God Bless the Broken Road Movie Review

“God Bless the Broken Road” is an odd-ball combination. There is a Christian view on life that goes from being overly preachy to almost an afterthought. There is a main plot of a woman recently widowed, who gets a treatment straight out of the Book of Job. After her husband dies in Afghanistan, all sorts of tribulations befall her. She doubts her faith, and loses her house and even her young daughter turns against her. Yet at the same time, there is a sub-plot that is straight out of the movie “Cars”. A hot-shot driver meets up with an old-timey mentor who can teach him out to ‘correctly take the turns’, both on the track and in real life.

Amber Hill (Lindsay Pulsipher) lives is an ideal little town located in the heart of Kentucky. Everything is perfect, with all of her friends at the local church. She is a choir leader and she loves her husband, who is off in a war overseas. She loves her little daughter Bree (Makenzie Moss) who spouts off some cute biblical sayings when times are tough. Her friends at church are Karena (Robin Givens) and her daughter Bridgette (Jordin Sparks). The church is led by Pastor Williams (LaDainian Tomlinson) who is a linebacker-size preacher.

But after Amber’s husband is killed in battle, everything falls apart. Two years later, she has not recovered from the shock and the grief. She stops going to church and she works a lot more hours at the diner. Many more things are working against her, including a mother-in-law Patti (Kim Delaney) who always seems to criticize her. Bree is getting worried that her mom is giving up on her life. Amber is missing payments on the house, so the bank is getting ready to foreclose. Her van is held together with duct tape and bungee cords.

But a super-cool NASCAR driver named Cody Jackson (Andrew W. Walker) comes to town to work with a guy named Joe Carter (Gary Grubbs). Joe is master mechanic and a NASCAR driving coach. Cody is having problems with the turns and he only has the need for speed. He is being sent down to the minors for a while to pick up tips from Joe on how to drive fast, but still make the corners without spinning out. Cody meets Bree at the church, where he get ‘volunteered’ by Joe. There is a go-kart club that they start up for the youth group. Cody feels an attraction to Amber, and tings might get serious.

If this sounds like it is meandering and unfocused, then I have correctly described the plot. Just think of Amber as a Biblical version of Job, and think of Cody as Lightning McQueen. Amber’s life continues to crumble around her. She is a widow with very little money, the house is taken away, Bree runs away and then decides that staying with her Grandma Patti is better then her own mom, Amber.
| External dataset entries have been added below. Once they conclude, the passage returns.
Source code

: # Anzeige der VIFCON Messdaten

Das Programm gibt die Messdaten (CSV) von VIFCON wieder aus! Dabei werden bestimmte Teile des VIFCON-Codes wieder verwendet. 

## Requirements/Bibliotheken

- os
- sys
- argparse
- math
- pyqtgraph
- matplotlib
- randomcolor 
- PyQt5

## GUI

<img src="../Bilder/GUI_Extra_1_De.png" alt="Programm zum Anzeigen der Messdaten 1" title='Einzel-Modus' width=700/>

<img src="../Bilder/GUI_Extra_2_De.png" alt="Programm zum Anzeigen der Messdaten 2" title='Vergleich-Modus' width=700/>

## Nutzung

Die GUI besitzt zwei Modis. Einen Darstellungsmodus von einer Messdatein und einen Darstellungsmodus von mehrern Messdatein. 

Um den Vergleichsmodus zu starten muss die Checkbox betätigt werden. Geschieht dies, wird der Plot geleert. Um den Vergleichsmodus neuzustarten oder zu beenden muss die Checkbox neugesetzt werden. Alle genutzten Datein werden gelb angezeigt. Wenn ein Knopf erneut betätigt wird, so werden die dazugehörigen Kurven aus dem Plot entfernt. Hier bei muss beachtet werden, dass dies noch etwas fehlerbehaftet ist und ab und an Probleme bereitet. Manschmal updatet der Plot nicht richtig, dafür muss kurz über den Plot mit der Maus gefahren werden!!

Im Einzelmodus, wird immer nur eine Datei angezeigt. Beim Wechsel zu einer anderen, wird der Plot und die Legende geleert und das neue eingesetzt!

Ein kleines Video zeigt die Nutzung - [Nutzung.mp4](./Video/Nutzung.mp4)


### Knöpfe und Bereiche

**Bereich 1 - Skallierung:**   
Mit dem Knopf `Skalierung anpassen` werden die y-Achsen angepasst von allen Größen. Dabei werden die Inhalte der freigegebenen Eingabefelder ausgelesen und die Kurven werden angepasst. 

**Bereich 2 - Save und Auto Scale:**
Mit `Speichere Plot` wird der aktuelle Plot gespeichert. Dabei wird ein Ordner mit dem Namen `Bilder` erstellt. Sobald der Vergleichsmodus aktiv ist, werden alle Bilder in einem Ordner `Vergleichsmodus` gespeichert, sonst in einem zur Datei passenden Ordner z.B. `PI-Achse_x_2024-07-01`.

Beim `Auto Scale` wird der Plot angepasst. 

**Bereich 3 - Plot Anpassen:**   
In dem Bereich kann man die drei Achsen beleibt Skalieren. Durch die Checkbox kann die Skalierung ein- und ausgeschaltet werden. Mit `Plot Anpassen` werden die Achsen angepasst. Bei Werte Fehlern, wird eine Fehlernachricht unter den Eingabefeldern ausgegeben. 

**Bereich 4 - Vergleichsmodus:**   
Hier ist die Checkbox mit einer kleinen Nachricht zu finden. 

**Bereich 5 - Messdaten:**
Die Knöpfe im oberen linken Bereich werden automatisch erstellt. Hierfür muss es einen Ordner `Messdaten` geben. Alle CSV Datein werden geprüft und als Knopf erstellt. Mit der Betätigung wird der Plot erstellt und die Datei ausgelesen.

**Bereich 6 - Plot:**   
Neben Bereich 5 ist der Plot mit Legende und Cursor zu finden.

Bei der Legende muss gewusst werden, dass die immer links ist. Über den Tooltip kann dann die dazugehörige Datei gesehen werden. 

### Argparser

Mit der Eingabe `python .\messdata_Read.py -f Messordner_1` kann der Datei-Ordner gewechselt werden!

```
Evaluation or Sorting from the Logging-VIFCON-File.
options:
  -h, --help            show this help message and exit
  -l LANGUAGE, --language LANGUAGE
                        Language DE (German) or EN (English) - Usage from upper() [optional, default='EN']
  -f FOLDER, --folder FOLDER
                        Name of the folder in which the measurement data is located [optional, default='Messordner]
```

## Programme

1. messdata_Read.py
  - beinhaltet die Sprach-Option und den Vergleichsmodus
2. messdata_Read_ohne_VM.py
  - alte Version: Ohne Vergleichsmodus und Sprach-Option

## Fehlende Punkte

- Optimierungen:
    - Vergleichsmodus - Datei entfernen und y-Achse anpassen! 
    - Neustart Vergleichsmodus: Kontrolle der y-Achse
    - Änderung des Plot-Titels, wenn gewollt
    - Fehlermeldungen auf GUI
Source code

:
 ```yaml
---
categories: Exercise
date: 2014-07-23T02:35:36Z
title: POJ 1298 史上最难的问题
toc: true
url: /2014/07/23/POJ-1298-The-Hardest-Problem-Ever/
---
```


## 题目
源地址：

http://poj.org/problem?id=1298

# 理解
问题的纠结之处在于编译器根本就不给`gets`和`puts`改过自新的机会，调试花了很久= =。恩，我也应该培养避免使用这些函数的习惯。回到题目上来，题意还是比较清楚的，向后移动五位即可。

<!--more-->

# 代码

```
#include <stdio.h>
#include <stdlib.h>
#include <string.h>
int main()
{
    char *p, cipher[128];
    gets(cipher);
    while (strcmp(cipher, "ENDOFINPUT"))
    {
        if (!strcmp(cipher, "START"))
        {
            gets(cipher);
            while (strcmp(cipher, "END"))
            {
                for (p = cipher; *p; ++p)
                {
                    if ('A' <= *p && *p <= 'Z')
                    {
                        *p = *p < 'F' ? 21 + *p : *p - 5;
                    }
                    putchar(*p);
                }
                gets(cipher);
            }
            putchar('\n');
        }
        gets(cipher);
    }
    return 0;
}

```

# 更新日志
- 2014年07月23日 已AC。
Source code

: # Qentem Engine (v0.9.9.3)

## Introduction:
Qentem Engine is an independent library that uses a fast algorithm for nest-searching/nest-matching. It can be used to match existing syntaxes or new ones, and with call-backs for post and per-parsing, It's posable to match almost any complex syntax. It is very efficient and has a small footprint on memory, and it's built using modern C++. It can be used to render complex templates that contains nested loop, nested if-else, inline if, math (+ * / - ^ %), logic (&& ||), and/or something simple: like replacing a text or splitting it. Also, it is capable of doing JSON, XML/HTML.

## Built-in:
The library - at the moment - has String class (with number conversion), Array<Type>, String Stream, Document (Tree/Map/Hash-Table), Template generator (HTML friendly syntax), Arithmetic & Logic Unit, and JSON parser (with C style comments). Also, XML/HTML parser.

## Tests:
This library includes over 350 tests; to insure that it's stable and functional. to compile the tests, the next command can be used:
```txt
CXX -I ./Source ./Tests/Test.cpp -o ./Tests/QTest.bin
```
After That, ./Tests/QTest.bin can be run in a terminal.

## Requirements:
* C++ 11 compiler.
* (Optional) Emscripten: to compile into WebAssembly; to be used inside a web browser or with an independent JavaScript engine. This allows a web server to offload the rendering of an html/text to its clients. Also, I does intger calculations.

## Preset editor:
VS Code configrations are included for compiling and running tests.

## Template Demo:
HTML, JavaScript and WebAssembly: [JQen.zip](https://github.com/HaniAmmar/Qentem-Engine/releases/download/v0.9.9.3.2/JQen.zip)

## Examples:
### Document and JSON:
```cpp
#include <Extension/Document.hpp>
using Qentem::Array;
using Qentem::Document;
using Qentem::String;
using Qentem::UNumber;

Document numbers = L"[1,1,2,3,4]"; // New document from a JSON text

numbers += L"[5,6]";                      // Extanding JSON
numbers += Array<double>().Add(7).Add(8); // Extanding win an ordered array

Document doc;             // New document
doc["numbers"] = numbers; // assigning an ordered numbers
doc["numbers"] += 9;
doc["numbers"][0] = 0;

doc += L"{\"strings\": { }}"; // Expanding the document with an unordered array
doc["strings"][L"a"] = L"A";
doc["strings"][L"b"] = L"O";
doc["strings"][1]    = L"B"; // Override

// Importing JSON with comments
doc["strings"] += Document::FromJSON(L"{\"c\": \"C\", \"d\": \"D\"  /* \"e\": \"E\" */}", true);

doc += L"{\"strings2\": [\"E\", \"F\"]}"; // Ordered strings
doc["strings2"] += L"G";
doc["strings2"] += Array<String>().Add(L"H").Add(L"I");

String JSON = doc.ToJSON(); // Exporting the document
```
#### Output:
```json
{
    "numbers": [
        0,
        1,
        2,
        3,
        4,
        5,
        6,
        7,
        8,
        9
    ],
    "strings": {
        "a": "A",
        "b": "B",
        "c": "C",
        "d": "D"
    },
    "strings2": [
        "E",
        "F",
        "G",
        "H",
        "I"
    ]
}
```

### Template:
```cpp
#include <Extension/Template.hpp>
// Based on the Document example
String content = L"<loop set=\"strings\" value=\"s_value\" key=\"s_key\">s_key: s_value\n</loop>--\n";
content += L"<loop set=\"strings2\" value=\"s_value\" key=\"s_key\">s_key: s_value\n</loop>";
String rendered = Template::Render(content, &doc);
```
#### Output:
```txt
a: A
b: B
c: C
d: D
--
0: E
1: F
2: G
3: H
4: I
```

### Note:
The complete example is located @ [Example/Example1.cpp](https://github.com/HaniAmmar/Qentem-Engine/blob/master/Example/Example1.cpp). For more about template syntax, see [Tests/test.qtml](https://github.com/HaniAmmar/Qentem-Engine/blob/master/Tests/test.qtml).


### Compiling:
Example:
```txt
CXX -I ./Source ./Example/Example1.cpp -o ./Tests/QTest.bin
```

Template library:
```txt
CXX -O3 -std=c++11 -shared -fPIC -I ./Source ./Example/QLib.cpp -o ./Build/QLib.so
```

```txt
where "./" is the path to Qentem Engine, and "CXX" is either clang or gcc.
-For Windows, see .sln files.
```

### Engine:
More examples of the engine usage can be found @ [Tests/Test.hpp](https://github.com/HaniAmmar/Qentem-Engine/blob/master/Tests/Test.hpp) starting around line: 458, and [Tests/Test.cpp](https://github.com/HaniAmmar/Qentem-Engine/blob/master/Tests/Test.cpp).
The acting is stiff and wooden, except for Gary Grubbs (as Joe). The whole story-line is strained and fuzzy. The child actors are not up to today’s excellent standards. The melding of small-town religion and NASCAR idolatry seems to be forced. The movie shares only the (extended) name in common with a Rascal Flatts country song (“Bless the Broken Road”).

“God Bless the Broken Road” is a poor attempt to make an uplifting, spiritually strong movie. It’s in not even clear if that was the intention of this production.  This might be a re-envisioning of “Talladega Nights”, for all I know. Know that this movie was better as a song.

God may bless this “Broken Road” – but sure as the devil, you don’t need to sit through it.